*** Opening of Given records ***

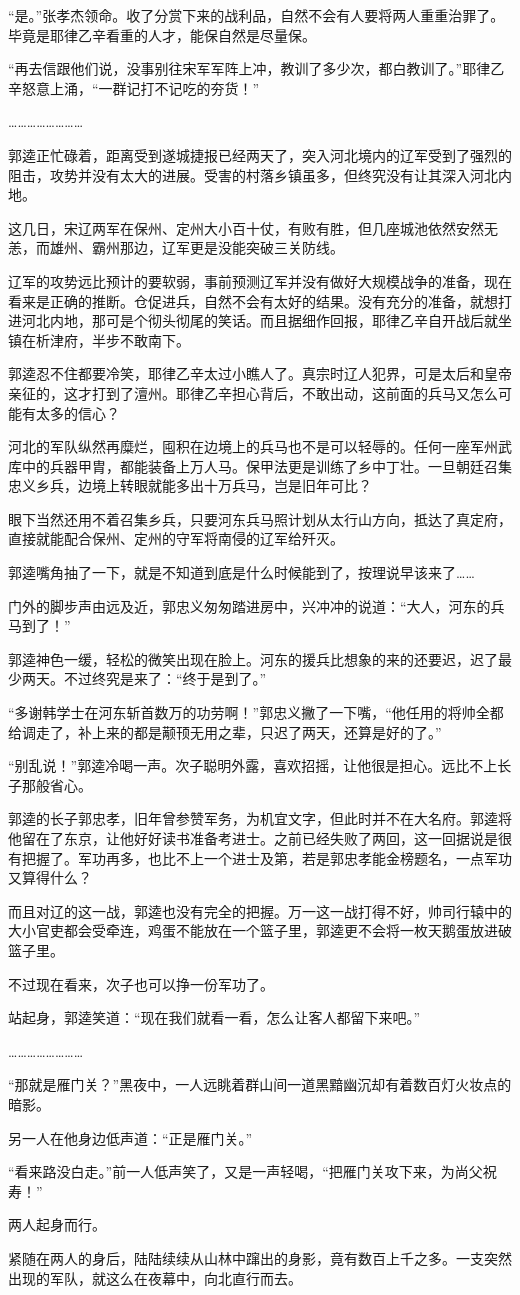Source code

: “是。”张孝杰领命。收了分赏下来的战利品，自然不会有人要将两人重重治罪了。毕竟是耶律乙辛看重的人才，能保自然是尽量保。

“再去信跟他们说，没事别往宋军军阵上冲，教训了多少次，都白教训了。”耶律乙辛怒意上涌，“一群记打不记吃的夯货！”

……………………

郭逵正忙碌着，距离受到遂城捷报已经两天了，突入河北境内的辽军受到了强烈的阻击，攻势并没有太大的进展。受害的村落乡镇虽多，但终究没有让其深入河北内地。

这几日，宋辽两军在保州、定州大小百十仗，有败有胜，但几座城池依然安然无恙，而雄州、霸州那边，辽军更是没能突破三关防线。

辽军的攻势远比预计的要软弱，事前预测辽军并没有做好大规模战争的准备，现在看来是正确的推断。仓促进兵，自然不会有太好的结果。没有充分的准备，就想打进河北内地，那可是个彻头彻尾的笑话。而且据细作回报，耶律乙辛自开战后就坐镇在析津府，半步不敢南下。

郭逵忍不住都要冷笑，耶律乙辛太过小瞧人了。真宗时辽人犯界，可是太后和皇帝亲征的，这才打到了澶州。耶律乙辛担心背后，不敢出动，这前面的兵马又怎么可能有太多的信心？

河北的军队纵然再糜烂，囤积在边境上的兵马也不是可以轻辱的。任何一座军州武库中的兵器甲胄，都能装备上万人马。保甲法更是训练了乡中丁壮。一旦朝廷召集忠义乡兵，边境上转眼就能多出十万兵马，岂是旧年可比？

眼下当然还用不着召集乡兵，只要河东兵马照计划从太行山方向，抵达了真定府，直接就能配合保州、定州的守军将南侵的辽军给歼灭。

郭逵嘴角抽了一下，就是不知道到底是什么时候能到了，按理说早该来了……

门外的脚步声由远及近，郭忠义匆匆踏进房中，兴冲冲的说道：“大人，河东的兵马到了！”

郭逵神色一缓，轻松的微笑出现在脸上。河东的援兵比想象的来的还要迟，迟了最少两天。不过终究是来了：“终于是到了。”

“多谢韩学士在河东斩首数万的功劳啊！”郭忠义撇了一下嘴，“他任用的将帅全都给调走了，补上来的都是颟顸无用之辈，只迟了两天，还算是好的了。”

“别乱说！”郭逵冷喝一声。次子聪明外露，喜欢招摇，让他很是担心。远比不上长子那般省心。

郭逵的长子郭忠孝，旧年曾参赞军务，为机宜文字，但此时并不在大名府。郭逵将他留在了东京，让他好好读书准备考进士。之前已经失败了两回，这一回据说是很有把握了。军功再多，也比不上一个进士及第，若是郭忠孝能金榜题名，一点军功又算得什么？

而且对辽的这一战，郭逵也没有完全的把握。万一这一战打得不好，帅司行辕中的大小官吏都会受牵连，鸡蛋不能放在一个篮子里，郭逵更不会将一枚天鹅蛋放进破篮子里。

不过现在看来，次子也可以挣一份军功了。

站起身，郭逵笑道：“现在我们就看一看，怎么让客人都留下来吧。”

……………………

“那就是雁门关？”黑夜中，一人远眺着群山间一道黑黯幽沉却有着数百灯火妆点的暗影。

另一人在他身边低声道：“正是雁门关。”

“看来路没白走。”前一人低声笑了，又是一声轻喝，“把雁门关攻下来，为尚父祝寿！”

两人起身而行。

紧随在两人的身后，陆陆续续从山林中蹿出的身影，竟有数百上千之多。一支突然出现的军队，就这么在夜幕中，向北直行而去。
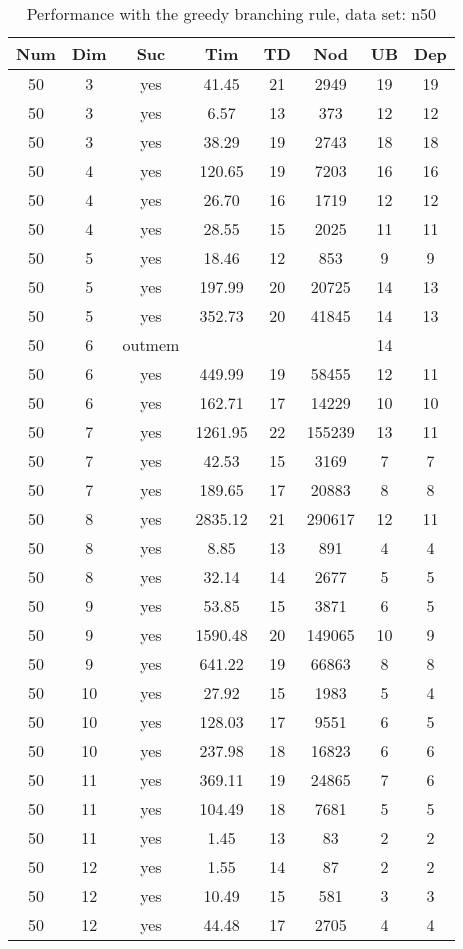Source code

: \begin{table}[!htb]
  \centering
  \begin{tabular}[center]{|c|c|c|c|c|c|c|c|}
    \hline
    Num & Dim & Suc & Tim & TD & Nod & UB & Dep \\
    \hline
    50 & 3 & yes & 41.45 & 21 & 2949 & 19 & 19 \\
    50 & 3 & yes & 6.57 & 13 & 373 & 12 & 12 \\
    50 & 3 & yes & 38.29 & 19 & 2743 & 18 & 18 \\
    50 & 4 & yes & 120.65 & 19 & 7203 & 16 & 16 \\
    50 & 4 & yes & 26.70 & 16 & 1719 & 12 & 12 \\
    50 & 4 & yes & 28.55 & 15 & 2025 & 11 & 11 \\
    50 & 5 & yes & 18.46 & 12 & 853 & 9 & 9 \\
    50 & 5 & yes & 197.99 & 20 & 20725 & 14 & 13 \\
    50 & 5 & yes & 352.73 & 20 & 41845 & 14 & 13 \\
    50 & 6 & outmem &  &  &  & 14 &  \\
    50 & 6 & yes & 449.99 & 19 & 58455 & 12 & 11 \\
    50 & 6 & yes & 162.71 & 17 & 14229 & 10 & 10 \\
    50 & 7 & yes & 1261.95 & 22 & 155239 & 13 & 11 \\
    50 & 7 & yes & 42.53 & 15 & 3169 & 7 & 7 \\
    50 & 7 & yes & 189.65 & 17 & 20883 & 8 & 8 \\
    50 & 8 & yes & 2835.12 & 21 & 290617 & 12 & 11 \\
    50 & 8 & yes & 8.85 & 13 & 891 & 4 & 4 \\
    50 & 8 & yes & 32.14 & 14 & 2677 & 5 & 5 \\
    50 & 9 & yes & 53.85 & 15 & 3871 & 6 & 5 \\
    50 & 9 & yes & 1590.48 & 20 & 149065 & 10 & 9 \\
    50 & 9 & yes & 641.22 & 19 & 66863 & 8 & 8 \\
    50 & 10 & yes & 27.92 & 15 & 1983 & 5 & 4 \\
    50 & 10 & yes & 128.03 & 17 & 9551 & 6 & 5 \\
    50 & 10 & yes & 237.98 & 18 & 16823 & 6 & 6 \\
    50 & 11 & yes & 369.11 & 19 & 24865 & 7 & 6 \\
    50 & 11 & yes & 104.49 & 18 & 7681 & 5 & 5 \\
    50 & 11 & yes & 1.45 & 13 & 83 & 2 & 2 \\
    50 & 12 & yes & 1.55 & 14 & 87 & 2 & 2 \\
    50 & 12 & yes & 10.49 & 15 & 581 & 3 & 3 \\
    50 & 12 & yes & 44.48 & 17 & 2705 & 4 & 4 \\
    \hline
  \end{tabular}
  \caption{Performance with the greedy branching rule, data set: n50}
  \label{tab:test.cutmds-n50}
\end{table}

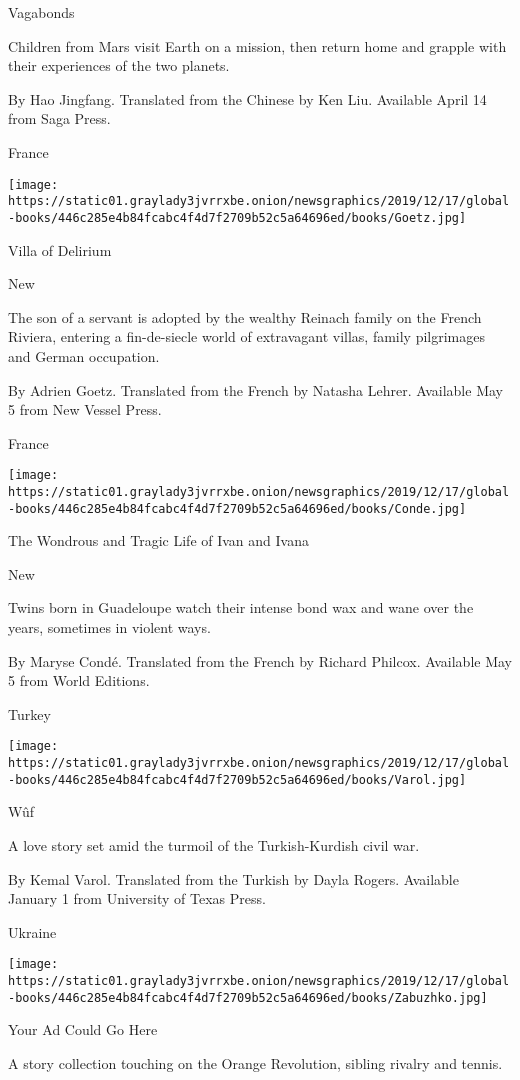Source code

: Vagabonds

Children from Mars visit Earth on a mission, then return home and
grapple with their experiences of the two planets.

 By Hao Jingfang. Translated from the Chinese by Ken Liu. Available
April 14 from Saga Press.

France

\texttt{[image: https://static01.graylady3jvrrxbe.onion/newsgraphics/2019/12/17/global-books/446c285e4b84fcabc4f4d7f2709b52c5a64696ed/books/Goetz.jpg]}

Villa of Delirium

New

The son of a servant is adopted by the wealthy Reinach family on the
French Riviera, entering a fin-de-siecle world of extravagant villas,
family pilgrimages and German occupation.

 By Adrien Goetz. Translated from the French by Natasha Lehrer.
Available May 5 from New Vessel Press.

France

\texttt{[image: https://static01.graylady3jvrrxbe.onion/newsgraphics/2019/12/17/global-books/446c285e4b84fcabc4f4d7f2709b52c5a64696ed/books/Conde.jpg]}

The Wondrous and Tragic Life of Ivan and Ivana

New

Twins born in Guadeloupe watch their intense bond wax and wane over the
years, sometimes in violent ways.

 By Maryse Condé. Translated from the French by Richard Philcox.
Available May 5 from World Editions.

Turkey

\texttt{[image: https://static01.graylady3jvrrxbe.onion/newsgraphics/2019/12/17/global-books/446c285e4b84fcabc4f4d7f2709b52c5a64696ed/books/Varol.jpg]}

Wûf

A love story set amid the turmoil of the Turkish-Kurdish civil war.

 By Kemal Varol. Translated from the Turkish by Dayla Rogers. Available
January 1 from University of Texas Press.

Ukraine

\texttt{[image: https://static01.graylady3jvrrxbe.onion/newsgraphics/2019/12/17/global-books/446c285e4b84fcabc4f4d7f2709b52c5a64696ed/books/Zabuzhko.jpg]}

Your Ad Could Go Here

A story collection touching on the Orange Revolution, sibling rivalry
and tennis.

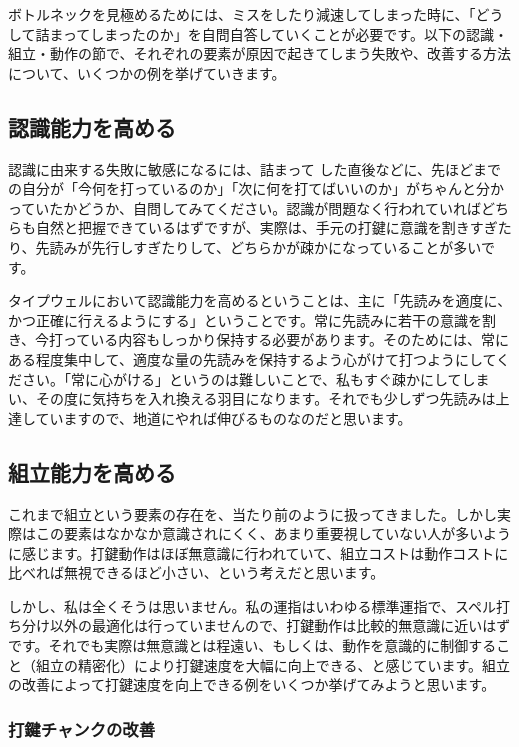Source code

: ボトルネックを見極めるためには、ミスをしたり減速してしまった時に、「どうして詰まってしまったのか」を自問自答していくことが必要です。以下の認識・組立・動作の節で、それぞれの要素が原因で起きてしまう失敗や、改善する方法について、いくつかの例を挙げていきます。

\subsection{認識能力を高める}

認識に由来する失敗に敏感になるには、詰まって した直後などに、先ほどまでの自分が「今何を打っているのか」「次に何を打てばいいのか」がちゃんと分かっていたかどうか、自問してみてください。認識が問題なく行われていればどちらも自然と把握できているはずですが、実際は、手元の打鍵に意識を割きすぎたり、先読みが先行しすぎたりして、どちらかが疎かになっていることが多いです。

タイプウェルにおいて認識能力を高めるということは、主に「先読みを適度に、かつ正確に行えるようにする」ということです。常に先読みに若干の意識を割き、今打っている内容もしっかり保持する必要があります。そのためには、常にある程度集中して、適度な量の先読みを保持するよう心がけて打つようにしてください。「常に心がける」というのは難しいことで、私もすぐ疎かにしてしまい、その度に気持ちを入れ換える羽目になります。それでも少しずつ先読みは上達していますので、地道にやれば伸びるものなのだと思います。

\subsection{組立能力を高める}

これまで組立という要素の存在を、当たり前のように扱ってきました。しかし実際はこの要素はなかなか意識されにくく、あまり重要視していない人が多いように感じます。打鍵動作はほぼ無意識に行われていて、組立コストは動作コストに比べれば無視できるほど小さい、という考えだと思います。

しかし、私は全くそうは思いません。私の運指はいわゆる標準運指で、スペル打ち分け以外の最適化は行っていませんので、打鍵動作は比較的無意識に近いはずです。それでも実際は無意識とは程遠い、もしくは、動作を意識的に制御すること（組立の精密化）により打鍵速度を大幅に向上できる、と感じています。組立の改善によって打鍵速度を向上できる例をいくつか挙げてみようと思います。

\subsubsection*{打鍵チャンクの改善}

*** Close of Given records ***

- **Exercise description**: Once you find the line containing "認識に由来する失敗に敏感にな", copy it and every line after it through the end of the records, exactly as they stand.

- **Task solution**:
認識に由来する失敗に敏感になるには、詰まって した直後などに、先ほどまでの自分が「今何を打っているのか」「次に何を打てばいいのか」がちゃんと分かっていたかどうか、自問してみてください。認識が問題なく行われていればどちらも自然と把握できているはずですが、実際は、手元の打鍵に意識を割きすぎたり、先読みが先行しすぎたりして、どちらかが疎かになっていることが多いです。

タイプウェルにおいて認識能力を高めるということは、主に「先読みを適度に、かつ正確に行えるようにする」ということです。常に先読みに若干の意識を割き、今打っている内容もしっかり保持する必要があります。そのためには、常にある程度集中して、適度な量の先読みを保持するよう心がけて打つようにしてください。「常に心がける」というのは難しいことで、私もすぐ疎かにしてしまい、その度に気持ちを入れ換える羽目になります。それでも少しずつ先読みは上達していますので、地道にやれば伸びるものなのだと思います。

\subsection{組立能力を高める}

これまで組立という要素の存在を、当たり前のように扱ってきました。しかし実際はこの要素はなかなか意識されにくく、あまり重要視していない人が多いように感じます。打鍵動作はほぼ無意識に行われていて、組立コストは動作コストに比べれば無視できるほど小さい、という考えだと思います。

しかし、私は全くそうは思いません。私の運指はいわゆる標準運指で、スペル打ち分け以外の最適化は行っていませんので、打鍵動作は比較的無意識に近いはずです。それでも実際は無意識とは程遠い、もしくは、動作を意識的に制御すること（組立の精密化）により打鍵速度を大幅に向上できる、と感じています。組立の改善によって打鍵速度を向上できる例をいくつか挙げてみようと思います。

\subsubsection*{打鍵チャンクの改善}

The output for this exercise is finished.